3 posts, read 39,145 times
Reputation: 14
Donna,

You might want to check out the other Columbia thread (currently just below this one) for other posts. I posted several links there that will be helpful for anyone coming here.

As for crime, we do NOT have a high crime rate. Compared to a strictly rural area, maybe. Compared to the rest of the nation, certainly not. As for being 'urbanized,' this is a city of around 100,000 when school is in session and around 75,000 during the summer. It only gets so urbanized, ya know? We have our problems with sprawl to be sure, but it isn't difficult to get around town and you quickly learn where the worst traffic problems are during rush hours, and how to avoid those routes.

The public schools are very good - I also have a sixth grader - but two of the three high schools are crowded. The school board is looking at options to alleviate those problems and I'm confident they will be addressed. There are private schools available but most children here attend public schools. I'm not sure about exact numbers but I would venture a guess that there are plenty of kids being home schooled as well.

Our climate is typically Missouri - wait five minutes and it will change. Right now we're experiencing a prolonged period of cold weather (highs below freezing) but it could just as easily be in the 70s during the winter. Having lived in Chicago, you'll probably think our winters are nothing! Summers can be blazing hot and humid or quite stormy. If you like four seasons you're moving to the right place.

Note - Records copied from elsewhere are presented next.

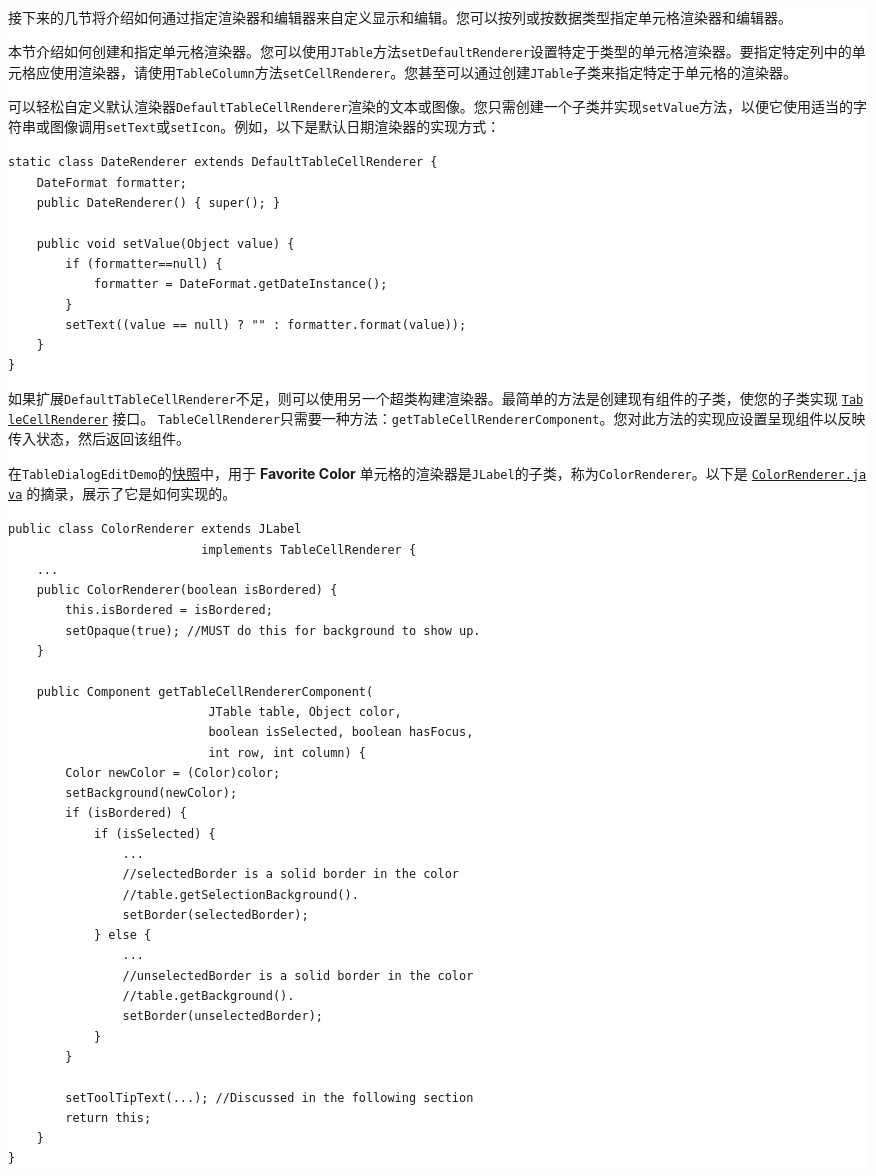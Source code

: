 接下来的几节将介绍如何通过指定渲染器和编辑器来自定义显示和编辑。您可以按列或按数据类型指定单元格渲染器和编辑器。

本节介绍如何创建和指定单元格渲染器。您可以使用`JTable`方法`setDefaultRenderer`设置特定于类型的单元格渲染器。要指定特定列中的单元格应使用渲染器，请使用`TableColumn`方法`setCellRenderer`。您甚至可以通过创建`JTable`子类来指定特定于单元格的渲染器。

可以轻松自定义默认渲染器`DefaultTableCellRenderer`渲染的文本或图像。您只需创建一个子类并实现`setValue`方法，以便它使用适当的字符串或图像调用`setText`或`setIcon`。例如，以下是默认日期渲染器的实现方式：

```
static class DateRenderer extends DefaultTableCellRenderer {
    DateFormat formatter;
    public DateRenderer() { super(); }

    public void setValue(Object value) {
        if (formatter==null) {
            formatter = DateFormat.getDateInstance();
        }
        setText((value == null) ? "" : formatter.format(value));
    }
}

```

如果扩展`DefaultTableCellRenderer`不足，则可以使用另一个超类构建渲染器。最简单的方法是创建现有组件的子类，使您的子类实现 [`TableCellRenderer`](https://docs.oracle.com/javase/8/docs/api/javax/swing/table/TableCellRenderer.html) 接口。 `TableCellRenderer`只需要一种方法：`getTableCellRendererComponent`。您对此方法的实现应设置呈现组件以反映传入状态，然后返回该组件。

在`TableDialogEditDemo`的[快照](#colorRenderer)中，用于 **Favorite Color** 单元格的渲染器是`JLabel`的子类，称为`ColorRenderer`。以下是 [`ColorRenderer.java`](../examples/components/TableDialogEditDemoProject/src/components/ColorRenderer.java) 的摘录，展示了它是如何实现的。

```
public class ColorRenderer extends JLabel
                           implements TableCellRenderer {
    ...
    public ColorRenderer(boolean isBordered) {
        this.isBordered = isBordered;
        setOpaque(true); //MUST do this for background to show up.
    }

    public Component getTableCellRendererComponent(
                            JTable table, Object color,
                            boolean isSelected, boolean hasFocus,
                            int row, int column) {
        Color newColor = (Color)color;
        setBackground(newColor);
        if (isBordered) {
            if (isSelected) {
                ...
                //selectedBorder is a solid border in the color
                //table.getSelectionBackground().
                setBorder(selectedBorder);
            } else {
                ...
                //unselectedBorder is a solid border in the color
                //table.getBackground().
                setBorder(unselectedBorder);
            }
        }

        setToolTipText(...); //Discussed in the following section
        return this;
    }
}

```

Since we are a college town (University of Missouri flagship campus, Stephens College, and Columbia College) there is always something to do. There are lots of concerts and plays at both the university and the Missouri Theater, the third annual True/False (documentary) Film Festival coming up next month, museums and galleries, unique shops downtown, Twilight Festivals on Thursdays in June and September, a heritage festival, on and on and on...

If exercise is your thing, there are bike and walking trails all over the city, public pools, a small public lake area, golf, and a recreation center, just to name a few.

Our population is diverse so you're likely to meet folks who hail from many different countries. If you are comparing real estate prices here to prices nationally, ours are quite reasonable. If you are comparing them to prices statewide, ours tend to be a bit on the pricey side. Apartments are reaching the point of over-saturating the market, and house sales have slowed a bit. If you want suburban cookie cutter houses we have plenty of those but we also have a lot of nice older homes, especially near the university campus.

Good luck with your move! I'm sure you'll like it here - I know I do.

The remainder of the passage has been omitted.